(Hou Hsiao-Hsien, Taiwan/Japan, 2003)
More from the great, essential series Also Like Life: The Films of Hou Hsaio Hsien, which arrived in LA, after other stops in the States, in April. I'd seen Café Lumière on DVD years ago, already a certifiable Hou head, and I enjoyed the film but wasn't deeply impressed by it. It was good to see that Hou clearly felt no anxiety about the influence of Ozu (the film was commissioned as a tribute for Ozu's centenary), but the apparent sketchiness, even by Hou's standards of non-event, made it feel like an exercise, or an extended short. The linkage between Hou's meteoric stylistic innovations and Ozu's own radical cinema seemed clear enough to the well-versed viewer, but what was Hou's take? To me, the whole project felt too modest, too politely respectful. I went into this recent screening with the expectation to see more.
And I did find that it clarified things. I'm still catching up with Hou's impish side, which has been probably the single attribute that's been most revealed during this series. In Cafe Lumiere, the long, limpid stretches of everyday activity are punctuated often with sly grace notes of dry humor. Yoko, reserved and initially somewhat mysterious, is revealed by tiny gradations to be a surprisingly rich and strange character. She's independent, following her own obsessions and interests with a quiet and rock-steady confidence, but she's also a kind of bohemian flake. Naturally, these two sides are shown to be related. She's also, we soon find, pregnant, and isn't very interested in making plans for the future, although she appears to have no doubt that she'll raise the child on her own. The father of her child, whom she refers to as her boyfriend, is literally out of the picture; he's back in Taiwan, where Yoko had been working and living, and she repeatedly states that she has no intention of marrying him.
The concern of her parents is genuine, and their worry (in their reserved way) resonates all the more poignantly through its subtlety - neither one of them wants to confront Yoko over her blithe attitude towards impending motherhood. And yet Hou is quick with a wink and a smile - there is also a kind of comedy in their bafflement over her life choices, and their inability to communicate any of this to her. An exemplary sequence, in compositional, tonal, and thematic complexity, comes late in the film. The family is eating dinner, and Yoko is describing, with apparent disdain, even hints of scorn, the way her paramour is tethered to his mother. The mother listens but has little to say, while the father steadily downs sake, getting stoned to avoid what this family dinner seems to be revealing about all involved. He's almost center-frame, sagging visibly from the booze. Yoko, meanwhile, is way off to the right side of the frame, talking more to herself than to anyone else at the table, as she enumerates the boyfriend's shortcomings. Her mother's back is to us, interjecting the occasional comment but unable to penetrate her daughter's quietly defiant and inward mood. The three characters, separated by time, biology (Yoko's biological mother, we learn earlier, left the family when Yoko was still a young child) and physical space. The end of the scene has a punch-line: the umbrellas we keep hearing people thank Yoko for (which we only see hints of; at first mention of this, it feels like a non-sequitur) are in fact from the business that her boyfriend's family runs.
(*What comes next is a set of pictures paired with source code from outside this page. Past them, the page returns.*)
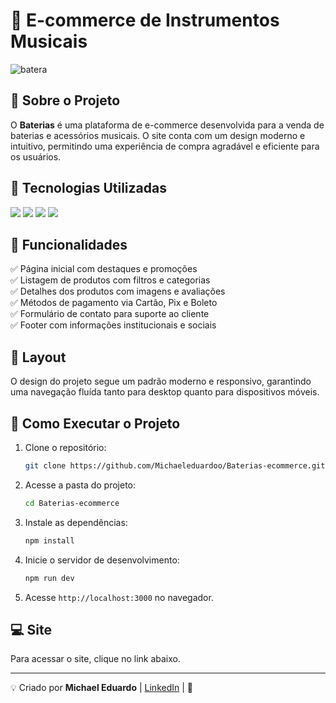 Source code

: # 🥁 E-commerce de Instrumentos Musicais

![batera](https://github.com/user-attachments/assets/47335bd8-ea2a-4e58-b26e-0a06d307659f)

## 📌 Sobre o Projeto
O **Baterias** é uma plataforma de e-commerce desenvolvida para a venda de baterias e acessórios musicais. O site conta com um design moderno e intuitivo, permitindo uma experiência de compra agradável e eficiente para os usuários.

## 🚀 Tecnologias Utilizadas

<div>
 <img loading="lazy" src="https://img.shields.io/badge/HTML5-E34F26?style=for-the-badge&logo=html5&logoColor=white">
 <img loading="lazy" src="https://img.shields.io/badge/CSS3-1572B6?style=for-the-badge&logo=css3&logoColor=white">
 <img loading="lazy" src="https://img.shields.io/badge/JavaScript-323330?style=for-the-badge&logo=javascript&logoColor=F7DF1E"> 
 <img loading="lazy" src="https://img.shields.io/badge/React-20232A?style=for-the-badge&logo=react&logoColor=61DAFB">  
</div> 

## 🎯 Funcionalidades

✅ Página inicial com destaques e promoções<br>
✅ Listagem de produtos com filtros e categorias<br>
✅ Detalhes dos produtos com imagens e avaliações<br>
✅ Métodos de pagamento via Cartão, Pix e Boleto<br>
✅ Formulário de contato para suporte ao cliente<br>
✅ Footer com informações institucionais e sociais<br>

## 📸 Layout
O design do projeto segue um padrão moderno e responsivo, garantindo uma navegação fluída tanto para desktop quanto para dispositivos móveis.



## 🔧 Como Executar o Projeto

1. Clone o repositório:
   ```sh
   git clone https://github.com/Michaeleduardoo/Baterias-ecommerce.git
   ```
2. Acesse a pasta do projeto:
   ```sh
   cd Baterias-ecommerce
   ```
3. Instale as dependências:
   ```sh
   npm install
   ```
4. Inicie o servidor de desenvolvimento:
   ```sh
   npm run dev
   ```
5. Acesse `http://localhost:3000` no navegador.

## 💻 Site
Para acessar o site, clique no link abaixo.

---

💡 Criado por **Michael Eduardo** | [LinkedIn](https://www.linkedin.com/in/michael-eduardo/) | 🚀


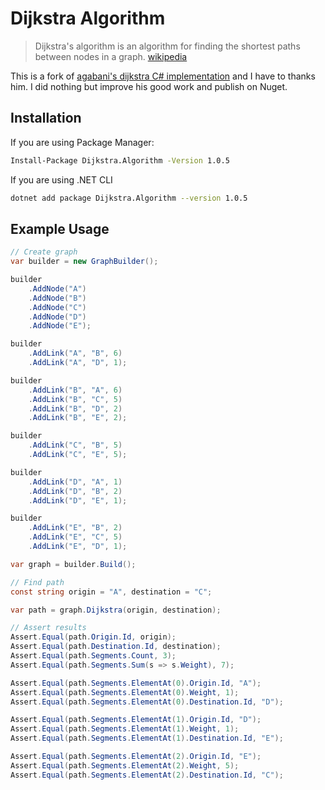 # Dijkstra Algorithm

> Dijkstra's algorithm is an algorithm for finding the shortest paths between nodes in a graph. [wikipedia](https://en.wikipedia.org/wiki/Dijkstra%27s_algorithm)

This is a fork of [agabani's dijkstra C# implementation](https://github.com/agabani/DijkstraAlgorithm) and I have to thanks him. I did nothing but improve his good work and publish on Nuget.

## Installation

If you are using Package Manager:

```bash
Install-Package Dijkstra.Algorithm -Version 1.0.5
```

If you are using .NET CLI

```bash
dotnet add package Dijkstra.Algorithm --version 1.0.5
```

## Example Usage

``` csharp
// Create graph
var builder = new GraphBuilder();

builder
    .AddNode("A")
    .AddNode("B")
    .AddNode("C")
    .AddNode("D")
    .AddNode("E");

builder
    .AddLink("A", "B", 6)
    .AddLink("A", "D", 1);

builder
    .AddLink("B", "A", 6)
    .AddLink("B", "C", 5)
    .AddLink("B", "D", 2)
    .AddLink("B", "E", 2);

builder
    .AddLink("C", "B", 5)
    .AddLink("C", "E", 5);

builder
    .AddLink("D", "A", 1)
    .AddLink("D", "B", 2)
    .AddLink("D", "E", 1);

builder
    .AddLink("E", "B", 2)
    .AddLink("E", "C", 5)
    .AddLink("E", "D", 1);

var graph = builder.Build();

// Find path
const string origin = "A", destination = "C";

var path = graph.Dijkstra(origin, destination);

// Assert results
Assert.Equal(path.Origin.Id, origin);
Assert.Equal(path.Destination.Id, destination);
Assert.Equal(path.Segments.Count, 3);
Assert.Equal(path.Segments.Sum(s => s.Weight), 7);

Assert.Equal(path.Segments.ElementAt(0).Origin.Id, "A");
Assert.Equal(path.Segments.ElementAt(0).Weight, 1);
Assert.Equal(path.Segments.ElementAt(0).Destination.Id, "D");

Assert.Equal(path.Segments.ElementAt(1).Origin.Id, "D");
Assert.Equal(path.Segments.ElementAt(1).Weight, 1);
Assert.Equal(path.Segments.ElementAt(1).Destination.Id, "E");

Assert.Equal(path.Segments.ElementAt(2).Origin.Id, "E");
Assert.Equal(path.Segments.ElementAt(2).Weight, 5);
Assert.Equal(path.Segments.ElementAt(2).Destination.Id, "C");
```
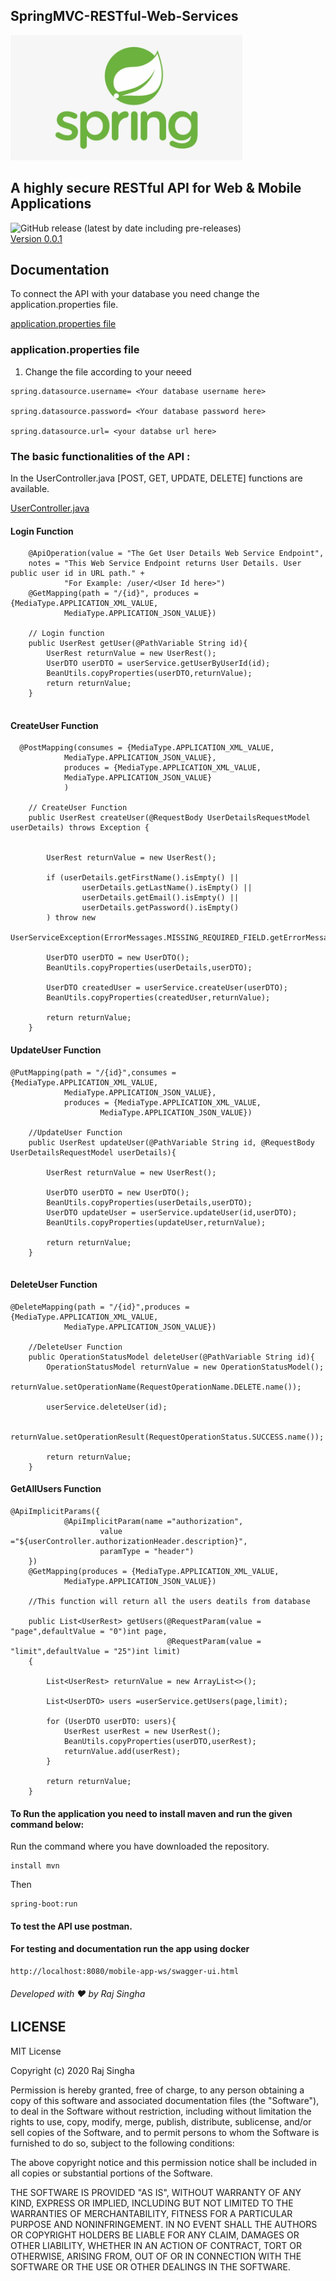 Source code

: ## SpringMVC-RESTful-Web-Services

<img src="images/spring-logo.png"  height="200" >

## A highly secure RESTful API for Web & Mobile Applications

![GitHub release (latest by date including pre-releases)](https://img.shields.io/github/v/release/rajsingha/SpringMVC-Mobile-App-Web-Services?include_releases) <br>
[Version 0.0.1](https://github.com/rajsingha/SpringMVC-Mobile-App-Web-Services/releases)

## Documentation

To connect the API with your database you need change the application.properties file.<br>

[application.properties file](https://github.com/rajsingha/SpringMVC-Mobile-App-Web-Services/blob/master/src/main/resources/application.properties)

### application.properties file

1. Change the file according to your neeed

```
spring.datasource.username= <Your database username here>

spring.datasource.password= <Your database password here>

spring.datasource.url= <your databse url here> 

```
### The basic functionalities of the API :

In the UserController.java [POST, GET, UPDATE, DELETE] functions are available.<br>

[UserController.java](https://github.com/rajsingha/SpringMVC-Mobile-App-Web-Services/blob/master/src/main/java/com/webservice/mobile/app/ui/controller/UserController.java)

#### Login Function

```  
    @ApiOperation(value = "The Get User Details Web Service Endpoint",
    notes = "This Web Service Endpoint returns User Details. User public user id in URL path." +
            "For Example: /user/<User Id here>")
    @GetMapping(path = "/{id}", produces = {MediaType.APPLICATION_XML_VALUE,
            MediaType.APPLICATION_JSON_VALUE})
    
    // Login function
    public UserRest getUser(@PathVariable String id){
        UserRest returnValue = new UserRest();
        UserDTO userDTO = userService.getUserByUserId(id);
        BeanUtils.copyProperties(userDTO,returnValue);
        return returnValue;
    }
    
```

#### CreateUser Function

```
  @PostMapping(consumes = {MediaType.APPLICATION_XML_VALUE,
            MediaType.APPLICATION_JSON_VALUE},
            produces = {MediaType.APPLICATION_XML_VALUE,
            MediaType.APPLICATION_JSON_VALUE}
            )
            
    // CreateUser Function        
    public UserRest createUser(@RequestBody UserDetailsRequestModel userDetails) throws Exception {


        UserRest returnValue = new UserRest();

        if (userDetails.getFirstName().isEmpty() ||
                userDetails.getLastName().isEmpty() ||
                userDetails.getEmail().isEmpty() ||
                userDetails.getPassword().isEmpty()
        ) throw new
                UserServiceException(ErrorMessages.MISSING_REQUIRED_FIELD.getErrorMessage());

        UserDTO userDTO = new UserDTO();
        BeanUtils.copyProperties(userDetails,userDTO);

        UserDTO createdUser = userService.createUser(userDTO);
        BeanUtils.copyProperties(createdUser,returnValue);

        return returnValue;
    }

```
#### UpdateUser Function

```
@PutMapping(path = "/{id}",consumes = {MediaType.APPLICATION_XML_VALUE,
            MediaType.APPLICATION_JSON_VALUE},
            produces = {MediaType.APPLICATION_XML_VALUE,
                    MediaType.APPLICATION_JSON_VALUE})
      
    //UpdateUser Function 
    public UserRest updateUser(@PathVariable String id, @RequestBody UserDetailsRequestModel userDetails){

        UserRest returnValue = new UserRest();

        UserDTO userDTO = new UserDTO();
        BeanUtils.copyProperties(userDetails,userDTO);
        UserDTO updateUser = userService.updateUser(id,userDTO);
        BeanUtils.copyProperties(updateUser,returnValue);

        return returnValue;
    }
    
```
#### DeleteUser Function

```
@DeleteMapping(path = "/{id}",produces = {MediaType.APPLICATION_XML_VALUE,
            MediaType.APPLICATION_JSON_VALUE})
            
    //DeleteUser Function        
    public OperationStatusModel deleteUser(@PathVariable String id){
        OperationStatusModel returnValue = new OperationStatusModel();
        returnValue.setOperationName(RequestOperationName.DELETE.name());

        userService.deleteUser(id);

        returnValue.setOperationResult(RequestOperationStatus.SUCCESS.name());

        return returnValue;
    }

```

#### GetAllUsers Function

```
@ApiImplicitParams({
            @ApiImplicitParam(name ="authorization",
                    value ="${userController.authorizationHeader.description}",
                    paramType = "header")
    })
    @GetMapping(produces = {MediaType.APPLICATION_XML_VALUE,
            MediaType.APPLICATION_JSON_VALUE})
            
    //This function will return all the users deatils from database
    
    public List<UserRest> getUsers(@RequestParam(value = "page",defaultValue = "0")int page,
                                   @RequestParam(value = "limit",defaultValue = "25")int limit)
    {

        List<UserRest> returnValue = new ArrayList<>();

        List<UserDTO> users =userService.getUsers(page,limit);

        for (UserDTO userDTO: users){
            UserRest userRest = new UserRest();
            BeanUtils.copyProperties(userDTO,userRest);
            returnValue.add(userRest);
        }

        return returnValue;
    }

```
#### To Run the application you need to install maven and run the given command below:

Run the command where you have downloaded the repository.

```
install mvn
```
Then
```
spring-boot:run
```
#### To test the API use postman.

#### For testing and documentation run the app using docker
```
http://localhost:8080/mobile-app-ws/swagger-ui.html

```


###### Developed with ❤️ by Raj Singha

## LICENSE

MIT License

Copyright (c) 2020 Raj Singha

Permission is hereby granted, free of charge, to any person obtaining a copy
of this software and associated documentation files (the "Software"), to deal
in the Software without restriction, including without limitation the rights
to use, copy, modify, merge, publish, distribute, sublicense, and/or sell
copies of the Software, and to permit persons to whom the Software is
furnished to do so, subject to the following conditions:

The above copyright notice and this permission notice shall be included in all
copies or substantial portions of the Software.

THE SOFTWARE IS PROVIDED "AS IS", WITHOUT WARRANTY OF ANY KIND, EXPRESS OR
IMPLIED, INCLUDING BUT NOT LIMITED TO THE WARRANTIES OF MERCHANTABILITY,
FITNESS FOR A PARTICULAR PURPOSE AND NONINFRINGEMENT. IN NO EVENT SHALL THE
AUTHORS OR COPYRIGHT HOLDERS BE LIABLE FOR ANY CLAIM, DAMAGES OR OTHER
LIABILITY, WHETHER IN AN ACTION OF CONTRACT, TORT OR OTHERWISE, ARISING FROM,
OUT OF OR IN CONNECTION WITH THE SOFTWARE OR THE USE OR OTHER DEALINGS IN THE
SOFTWARE.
Then there's Hajime, the mild-mannered fellow bohemian. There are occasional hints of some romantic connection between him and Yoko, either past or vaguely in the future, but they are mostly just fellow drifters in the city. The final scene of the film underscores the tentative nature of their relationship. Hajime, who is out on one of his sound-collecting missions, happens to enter the train car where Yoko has fallen asleep. He approaches her, but we don't see if he wakes her up, or her reaction upon seeing him. Hou cuts to them leaving the train, where Hajime continues recording and Yoko stands beside him. They're now together but couldn't be farther apart; despite what they have in common they appear to be, at least in part, on separate tracks. It's a gloriously understated moment, pregnant with potential meaning and yet stubbornly elusive. The next thing we see is a familiar shot of trains diverging and converging over the steady, slow, and opaque waters of an urban canal of some kind. The Ozu-ian notion of trains as the marker of urban modernity, of implacable change and the erosion of traditional society, is alive and well. But through Hou's eyes, there's a luminous range of possibility, a rediscovery of intimate dimensions, that arises from this strange landscape.